Blogger: Etta Wilson
Location: Books & Such, Nashville Office
Weather: Cool and leaves falling
Like so many others in this country (and soon to be in 29 more countries), I’m reading The Help by Kathryn Stockett. Since I lived in Mississippi during the time in which the book is set, I was particularly interested in the story. Although I was in a university town north of Jackson, a lot of it rings true.
But beyond the setting, plot and characters, I’m entranced by the author’s use of African American dialect and especially the large amount of rich, regional idioms. For example, on page 208, ” [her] basket ain’t got many pawpaws left in it” means the character has lost her wits. A little further down on the same page, we find the simile, “like bees buzzing on a comb.” I wonder if all readers know that’s a honeycomb, not a hair comb.
Following the oh-so-careful rules of editorial sensitivity, I’ve usually counseled authors to be careful in the land mines of idiom and simile. You have to have almost grown up hearing these expressions, have great recall, and then you have to translate them so that they don’t repel readers who have not. But using such expressions in speech and narrative can do much to delineate character.

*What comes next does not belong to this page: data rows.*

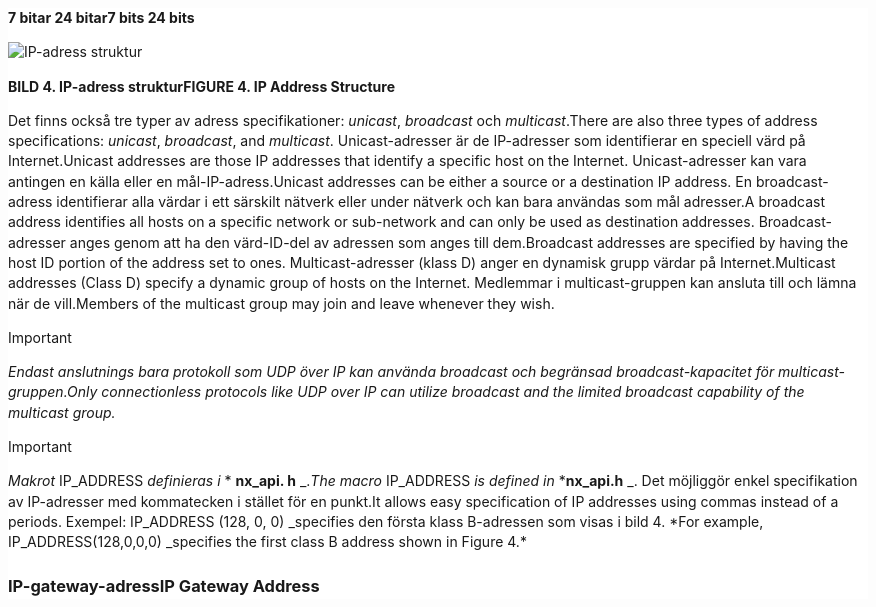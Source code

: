 <span data-ttu-id="d0a19-359">**7 bitar 24 bitar**</span><span class="sxs-lookup"><span data-stu-id="d0a19-359">**7 bits 24 bits**</span></span>

![IP-adress struktur](./media/user-guide/ip-address-structure.png)

<span data-ttu-id="d0a19-361">**BILD 4. IP-adress struktur**</span><span class="sxs-lookup"><span data-stu-id="d0a19-361">**FIGURE 4. IP Address Structure**</span></span>

<span data-ttu-id="d0a19-362">Det finns också tre typer av adress specifikationer: *unicast*, *broadcast* och *multicast*.</span><span class="sxs-lookup"><span data-stu-id="d0a19-362">There are also three types of address specifications: *unicast*, *broadcast*, and *multicast*.</span></span> <span data-ttu-id="d0a19-363">Unicast-adresser är de IP-adresser som identifierar en speciell värd på Internet.</span><span class="sxs-lookup"><span data-stu-id="d0a19-363">Unicast addresses are those IP addresses that identify a specific host on the Internet.</span></span> <span data-ttu-id="d0a19-364">Unicast-adresser kan vara antingen en källa eller en mål-IP-adress.</span><span class="sxs-lookup"><span data-stu-id="d0a19-364">Unicast addresses can be either a source or a destination IP address.</span></span> <span data-ttu-id="d0a19-365">En broadcast-adress identifierar alla värdar i ett särskilt nätverk eller under nätverk och kan bara användas som mål adresser.</span><span class="sxs-lookup"><span data-stu-id="d0a19-365">A broadcast address identifies all hosts on a specific network or sub-network and can only be used as destination addresses.</span></span> <span data-ttu-id="d0a19-366">Broadcast-adresser anges genom att ha den värd-ID-del av adressen som anges till dem.</span><span class="sxs-lookup"><span data-stu-id="d0a19-366">Broadcast addresses are specified by having the host ID portion of the address set to ones.</span></span> <span data-ttu-id="d0a19-367">Multicast-adresser (klass D) anger en dynamisk grupp värdar på Internet.</span><span class="sxs-lookup"><span data-stu-id="d0a19-367">Multicast addresses (Class D) specify a dynamic group of hosts on the Internet.</span></span> <span data-ttu-id="d0a19-368">Medlemmar i multicast-gruppen kan ansluta till och lämna när de vill.</span><span class="sxs-lookup"><span data-stu-id="d0a19-368">Members of the multicast group may join and leave whenever they wish.</span></span>

> [!IMPORTANT]
> <span data-ttu-id="d0a19-369">*Endast anslutnings bara protokoll som UDP över IP kan använda broadcast och begränsad broadcast-kapacitet för multicast-gruppen.*</span><span class="sxs-lookup"><span data-stu-id="d0a19-369">*Only connectionless protocols like UDP over IP can utilize broadcast and the limited broadcast capability of the multicast group.*</span></span>

> [!IMPORTANT]
> <span data-ttu-id="d0a19-370">*Makrot* IP_ADDRESS *definieras i*  \* **nx_api. h** _.</span><span class="sxs-lookup"><span data-stu-id="d0a19-370">*The macro* IP_ADDRESS *is defined in* \***nx_api.h** _.</span></span> <span data-ttu-id="d0a19-371">Det möjliggör enkel specifikation av IP-adresser med kommatecken i stället för en punkt.</span><span class="sxs-lookup"><span data-stu-id="d0a19-371">It allows easy specification of IP addresses using commas instead of a periods.</span></span> <span data-ttu-id="d0a19-372">Exempel: IP_ADDRESS (128, 0, 0) _specifies den första klass B-adressen som visas i bild 4. \*</span><span class="sxs-lookup"><span data-stu-id="d0a19-372">For example, IP_ADDRESS(128,0,0,0) _specifies the first class B address shown in Figure 4.\*</span></span>

### <a name="ip-gateway-address"></a><span data-ttu-id="d0a19-373">IP-gateway-adress</span><span class="sxs-lookup"><span data-stu-id="d0a19-373">IP Gateway Address</span></span>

I’m trying to mend my ways (is that an idiom?) and develop some guidelines about when to use idiom and simile. Questions that come to mind are:
- When is an author served by using idiom and dialect?
- Are they more useful in fiction or nonfiction?
- Are they more useful and acceptable in historical writing than in contemporary? Why or why not?
Let’s explore answers in the next few days. In the meantime, what books have you read rich in idiom and simile that either worked for you or repelled you from continuing with the book?